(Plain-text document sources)

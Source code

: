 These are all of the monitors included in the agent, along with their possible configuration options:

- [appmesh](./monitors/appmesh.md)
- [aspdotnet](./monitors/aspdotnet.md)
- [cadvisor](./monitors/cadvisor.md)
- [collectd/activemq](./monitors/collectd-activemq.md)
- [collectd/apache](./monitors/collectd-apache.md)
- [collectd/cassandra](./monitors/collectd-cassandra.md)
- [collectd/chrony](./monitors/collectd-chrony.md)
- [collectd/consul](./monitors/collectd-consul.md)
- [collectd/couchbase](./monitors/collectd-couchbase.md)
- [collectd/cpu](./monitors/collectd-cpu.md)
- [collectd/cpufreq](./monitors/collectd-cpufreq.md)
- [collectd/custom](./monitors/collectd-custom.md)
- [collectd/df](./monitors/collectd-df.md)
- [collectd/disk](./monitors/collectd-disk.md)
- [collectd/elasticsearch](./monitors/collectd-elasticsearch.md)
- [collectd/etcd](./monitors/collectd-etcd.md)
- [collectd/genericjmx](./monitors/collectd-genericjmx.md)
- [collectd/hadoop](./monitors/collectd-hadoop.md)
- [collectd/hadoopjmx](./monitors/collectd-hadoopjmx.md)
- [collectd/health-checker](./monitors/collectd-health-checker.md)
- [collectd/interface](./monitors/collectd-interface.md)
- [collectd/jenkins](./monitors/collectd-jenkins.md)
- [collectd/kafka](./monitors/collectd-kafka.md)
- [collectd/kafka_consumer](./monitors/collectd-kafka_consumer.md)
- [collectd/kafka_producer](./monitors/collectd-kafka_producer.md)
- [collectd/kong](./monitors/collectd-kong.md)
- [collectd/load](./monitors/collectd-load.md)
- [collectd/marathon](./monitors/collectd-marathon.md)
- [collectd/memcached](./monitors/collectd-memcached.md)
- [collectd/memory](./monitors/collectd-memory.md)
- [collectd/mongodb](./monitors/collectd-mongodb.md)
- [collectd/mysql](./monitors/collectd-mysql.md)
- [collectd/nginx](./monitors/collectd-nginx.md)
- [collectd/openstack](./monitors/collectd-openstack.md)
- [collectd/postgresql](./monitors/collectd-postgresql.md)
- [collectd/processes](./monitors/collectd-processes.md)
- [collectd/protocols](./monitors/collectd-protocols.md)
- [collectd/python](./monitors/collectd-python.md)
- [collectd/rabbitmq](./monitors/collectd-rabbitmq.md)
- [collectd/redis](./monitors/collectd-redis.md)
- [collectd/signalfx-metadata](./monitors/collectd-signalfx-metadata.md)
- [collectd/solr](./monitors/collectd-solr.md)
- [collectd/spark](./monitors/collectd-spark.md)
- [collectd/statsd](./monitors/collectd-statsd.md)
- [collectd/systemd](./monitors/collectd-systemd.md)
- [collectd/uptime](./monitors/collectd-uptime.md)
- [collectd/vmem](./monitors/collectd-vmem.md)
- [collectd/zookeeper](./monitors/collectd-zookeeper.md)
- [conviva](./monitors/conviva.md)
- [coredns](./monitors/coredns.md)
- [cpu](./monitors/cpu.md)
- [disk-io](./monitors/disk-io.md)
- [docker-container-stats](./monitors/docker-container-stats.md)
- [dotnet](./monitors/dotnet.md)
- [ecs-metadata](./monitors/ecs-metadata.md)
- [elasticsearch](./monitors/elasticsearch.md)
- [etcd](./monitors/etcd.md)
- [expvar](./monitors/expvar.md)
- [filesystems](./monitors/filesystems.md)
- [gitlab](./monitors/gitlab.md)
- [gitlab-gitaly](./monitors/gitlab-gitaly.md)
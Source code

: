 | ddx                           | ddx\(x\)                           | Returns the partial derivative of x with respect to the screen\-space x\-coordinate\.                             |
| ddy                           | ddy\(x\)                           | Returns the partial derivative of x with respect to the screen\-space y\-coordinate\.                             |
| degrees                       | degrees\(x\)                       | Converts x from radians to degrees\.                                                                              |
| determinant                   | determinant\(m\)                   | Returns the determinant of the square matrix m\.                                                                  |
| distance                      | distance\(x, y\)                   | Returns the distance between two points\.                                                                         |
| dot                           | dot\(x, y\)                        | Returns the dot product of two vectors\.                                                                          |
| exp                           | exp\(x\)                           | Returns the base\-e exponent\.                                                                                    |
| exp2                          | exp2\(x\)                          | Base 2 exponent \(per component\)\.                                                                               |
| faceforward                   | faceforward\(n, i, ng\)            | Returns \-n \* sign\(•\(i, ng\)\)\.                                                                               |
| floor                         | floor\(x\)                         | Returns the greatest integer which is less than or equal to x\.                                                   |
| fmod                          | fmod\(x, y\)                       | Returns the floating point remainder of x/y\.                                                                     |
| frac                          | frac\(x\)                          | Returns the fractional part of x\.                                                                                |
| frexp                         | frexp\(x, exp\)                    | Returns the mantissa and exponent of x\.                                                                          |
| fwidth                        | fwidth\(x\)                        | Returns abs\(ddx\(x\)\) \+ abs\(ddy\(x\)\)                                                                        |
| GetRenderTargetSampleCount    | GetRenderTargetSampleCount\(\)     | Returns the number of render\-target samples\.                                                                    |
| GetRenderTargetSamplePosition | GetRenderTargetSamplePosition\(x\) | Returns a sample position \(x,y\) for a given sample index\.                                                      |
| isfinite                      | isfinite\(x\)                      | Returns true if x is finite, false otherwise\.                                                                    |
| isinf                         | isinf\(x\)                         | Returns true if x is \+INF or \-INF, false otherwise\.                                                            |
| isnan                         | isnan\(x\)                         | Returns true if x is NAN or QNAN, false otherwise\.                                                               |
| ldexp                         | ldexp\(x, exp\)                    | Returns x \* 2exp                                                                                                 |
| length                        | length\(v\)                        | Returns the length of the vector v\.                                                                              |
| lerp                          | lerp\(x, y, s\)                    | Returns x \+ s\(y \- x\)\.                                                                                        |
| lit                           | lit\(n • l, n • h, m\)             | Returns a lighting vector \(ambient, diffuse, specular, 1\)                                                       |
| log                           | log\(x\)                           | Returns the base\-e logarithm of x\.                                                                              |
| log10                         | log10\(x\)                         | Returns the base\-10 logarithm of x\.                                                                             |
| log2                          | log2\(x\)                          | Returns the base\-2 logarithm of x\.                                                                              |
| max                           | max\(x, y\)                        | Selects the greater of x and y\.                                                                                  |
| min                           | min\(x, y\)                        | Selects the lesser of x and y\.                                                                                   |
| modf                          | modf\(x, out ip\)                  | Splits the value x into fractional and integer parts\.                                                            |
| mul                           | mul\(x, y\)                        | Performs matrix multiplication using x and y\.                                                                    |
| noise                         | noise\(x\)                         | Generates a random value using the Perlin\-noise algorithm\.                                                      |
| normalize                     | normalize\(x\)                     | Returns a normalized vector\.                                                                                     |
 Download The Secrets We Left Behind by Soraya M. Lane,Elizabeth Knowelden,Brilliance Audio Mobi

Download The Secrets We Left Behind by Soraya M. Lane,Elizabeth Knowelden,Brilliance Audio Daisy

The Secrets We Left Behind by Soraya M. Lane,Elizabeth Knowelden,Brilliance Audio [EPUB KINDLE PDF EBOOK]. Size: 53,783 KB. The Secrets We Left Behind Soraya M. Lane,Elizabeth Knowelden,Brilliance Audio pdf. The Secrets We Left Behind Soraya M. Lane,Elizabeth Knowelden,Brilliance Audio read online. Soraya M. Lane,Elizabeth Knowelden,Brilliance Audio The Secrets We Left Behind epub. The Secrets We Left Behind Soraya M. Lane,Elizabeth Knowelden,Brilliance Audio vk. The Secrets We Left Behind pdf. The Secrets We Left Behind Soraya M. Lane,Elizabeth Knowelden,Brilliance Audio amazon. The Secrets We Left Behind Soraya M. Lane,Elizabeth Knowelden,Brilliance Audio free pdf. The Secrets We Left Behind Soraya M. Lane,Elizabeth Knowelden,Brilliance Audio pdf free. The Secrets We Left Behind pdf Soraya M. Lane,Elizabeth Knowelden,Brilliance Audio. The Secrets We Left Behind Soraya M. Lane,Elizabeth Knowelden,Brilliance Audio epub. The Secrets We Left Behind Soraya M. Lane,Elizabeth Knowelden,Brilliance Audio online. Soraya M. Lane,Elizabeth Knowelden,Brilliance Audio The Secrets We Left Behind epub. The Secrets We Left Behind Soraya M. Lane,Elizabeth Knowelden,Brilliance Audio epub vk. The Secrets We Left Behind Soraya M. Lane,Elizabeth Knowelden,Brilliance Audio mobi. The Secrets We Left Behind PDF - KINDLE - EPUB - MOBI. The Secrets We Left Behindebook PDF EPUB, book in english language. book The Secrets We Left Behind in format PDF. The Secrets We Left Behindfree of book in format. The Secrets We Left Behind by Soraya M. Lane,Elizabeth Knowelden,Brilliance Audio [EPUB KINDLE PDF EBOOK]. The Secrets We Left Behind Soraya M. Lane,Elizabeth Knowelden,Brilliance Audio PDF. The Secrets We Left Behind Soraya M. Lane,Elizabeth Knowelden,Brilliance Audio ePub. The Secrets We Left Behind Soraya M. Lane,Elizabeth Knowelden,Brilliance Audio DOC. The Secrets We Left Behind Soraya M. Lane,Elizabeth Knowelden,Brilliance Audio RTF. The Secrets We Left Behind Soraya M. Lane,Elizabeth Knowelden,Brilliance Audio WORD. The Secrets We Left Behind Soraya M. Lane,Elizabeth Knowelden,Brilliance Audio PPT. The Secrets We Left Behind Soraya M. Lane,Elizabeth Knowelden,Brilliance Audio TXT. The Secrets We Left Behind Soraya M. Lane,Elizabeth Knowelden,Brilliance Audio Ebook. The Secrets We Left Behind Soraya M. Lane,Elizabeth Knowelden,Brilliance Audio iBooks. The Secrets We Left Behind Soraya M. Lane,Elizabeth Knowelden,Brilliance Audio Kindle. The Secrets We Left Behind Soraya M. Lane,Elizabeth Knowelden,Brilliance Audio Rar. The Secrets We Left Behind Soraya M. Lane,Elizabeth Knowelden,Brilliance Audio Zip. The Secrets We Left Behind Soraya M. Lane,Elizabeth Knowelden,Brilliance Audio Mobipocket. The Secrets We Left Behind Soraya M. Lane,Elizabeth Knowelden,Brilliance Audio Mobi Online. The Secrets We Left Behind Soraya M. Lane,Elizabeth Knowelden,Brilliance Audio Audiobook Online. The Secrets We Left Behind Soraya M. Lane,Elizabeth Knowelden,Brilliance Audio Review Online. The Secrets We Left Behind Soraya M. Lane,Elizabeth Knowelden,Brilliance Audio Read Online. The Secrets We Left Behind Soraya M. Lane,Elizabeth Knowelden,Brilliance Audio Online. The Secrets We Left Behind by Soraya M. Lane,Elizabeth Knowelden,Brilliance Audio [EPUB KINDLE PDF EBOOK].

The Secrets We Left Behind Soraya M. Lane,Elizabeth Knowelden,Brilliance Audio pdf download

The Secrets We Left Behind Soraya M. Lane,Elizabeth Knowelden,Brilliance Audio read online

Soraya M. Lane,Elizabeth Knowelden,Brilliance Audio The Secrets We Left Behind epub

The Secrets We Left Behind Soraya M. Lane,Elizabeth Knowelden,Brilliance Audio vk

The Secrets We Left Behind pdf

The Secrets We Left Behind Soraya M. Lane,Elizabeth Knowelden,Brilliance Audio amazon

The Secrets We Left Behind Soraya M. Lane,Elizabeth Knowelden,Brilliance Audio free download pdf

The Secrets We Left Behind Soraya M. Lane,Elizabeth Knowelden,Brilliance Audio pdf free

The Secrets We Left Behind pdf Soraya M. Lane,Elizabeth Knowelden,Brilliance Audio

§ Problem description
Reproduce every line in the data that has the word "gitlab" in it.

§ Finished exercise
- [gitlab](./monitors/gitlab.md)
- [gitlab-gitaly](./monitors/gitlab-gitaly.md)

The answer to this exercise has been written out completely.